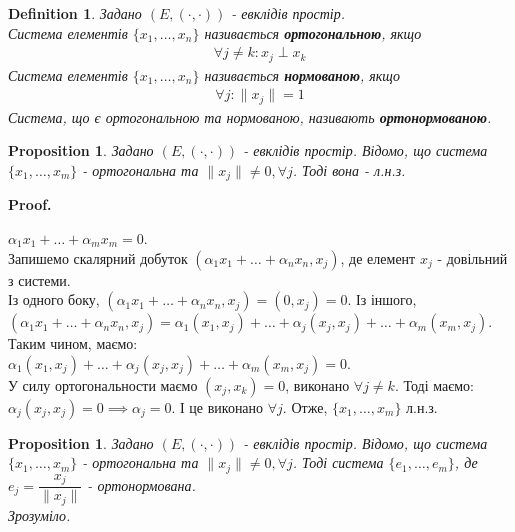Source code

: \documentclass[a4paper, 10pt]{article}
\makeatletter
\theoremstyle{theoremdd}
\newtheorem{definition}[theorem]{Definition}
\newtheorem{proposition}[theorem]{Proposition}
\newtheorem{remark}[theorem]{Remark}
\renewenvironment{proof}[1][Proof.\\]{\par
\pushQED{\hfill \qed}%
\normalfont \topsep6\p@\@plus6\p@\relax
\trivlist
\item\relax
{\bfseries
#1\@addpunct{.}}\hspace\labelsep\ignorespaces
}{%
\popQED\endtrivlist\@endpefalse
}
\makeatother
\begin{document}
\begin{definition}
Задано $(E,(\cdot, \cdot))$ - евклідів простір.\\
Система елементів $\{x_1,\dots,x_n\}$ називається \textbf{ортогональною}, якщо
\begin{align*}
\forall j \neq k: x_j \perp x_k
\end{align*}
Система елементів $\{x_1,\dots,x_n\}$ називається \textbf{нормованою}, якщо
\begin{align*}
\forall j: \|x_j\| = 1
\end{align*}
Система, що є ортогональною та нормованою, називають \textbf{ортонормованою}.
\end{definition}

\iffalse
\begin{remark}
Надалі будемо скорочувати позначення $(x_j,x_k) = \delta_{jk} = \begin{cases} 0 & j \neq k \\ 1 & j = k \end{cases}$ - символ Кронекера.
\end{remark}
\fi

\begin{proposition}
Задано $(E,(\cdot,\cdot))$ - евклідів простір. Відомо, що система $\{x_1,\dots,x_m\}$ - ортогональна та $\|x_j\| \neq 0, \forall j$. Тоді вона - л.н.з.
\end{proposition}

\begin{proof}
$\alpha_1 x_1 + \dots + \alpha_m x_m = 0$.\\
Запишемо скалярний добуток $(\alpha_1 x_1 + \dots + \alpha_n x_n, x_j)$, де елемент $x_j$ - довільний з системи.\\
Із одного боку, $(\alpha_1 x_1 + \dots + \alpha_n x_n, x_j) = (0,x_j) = 0$. Із іншого,\\
$(\alpha_1 x_1 + \dots + \alpha_n x_n, x_j) = \alpha_1 (x_1,x_j) + \dots + \alpha_j (x_j,x_j) + \dots + \alpha_m (x_m,x_j)$.\\
Таким чином, маємо:\\
$\alpha_1 (x_1,x_j) + \dots + \alpha_j (x_j,x_j) + \dots + \alpha_m (x_m,x_j) = 0$.\\
У силу ортогональности маємо $(x_j,x_k) = 0$, виконано $\forall j \neq k$. Тоді маємо:\\
$\alpha_j (x_j,x_j) = 0 \implies \alpha_j = 0$.
І це виконано $\forall j$. Отже, $\{x_1,\dots,x_m\}$ л.н.з.
\end{proof}

\begin{proposition}
\label{orthogonal_to_orthonormal}
Задано $(E,(\cdot,\cdot))$ - евклідів простір. Відомо, що система $\{x_1,\dots,x_m\}$ - ортогональна та $\|x_j\| \neq 0, \forall j$. Тоді система $\{e_1,\dots,e_m\}$, де $e_j = \dfrac{x_j}{\|x_j\|}$ - ортонормована.\\
\textit{Зрозуміло.}
\end{proposition}
\end{document}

-------

Each line of the entries above that includes the string "нормованою" should be copied out.

### Problem solution:
Система елементів $\{x_1,\dots,x_n\}$ називається \textbf{нормованою}, якщо
Система, що є ортогональною та нормованою, називають \textbf{ортонормованою}.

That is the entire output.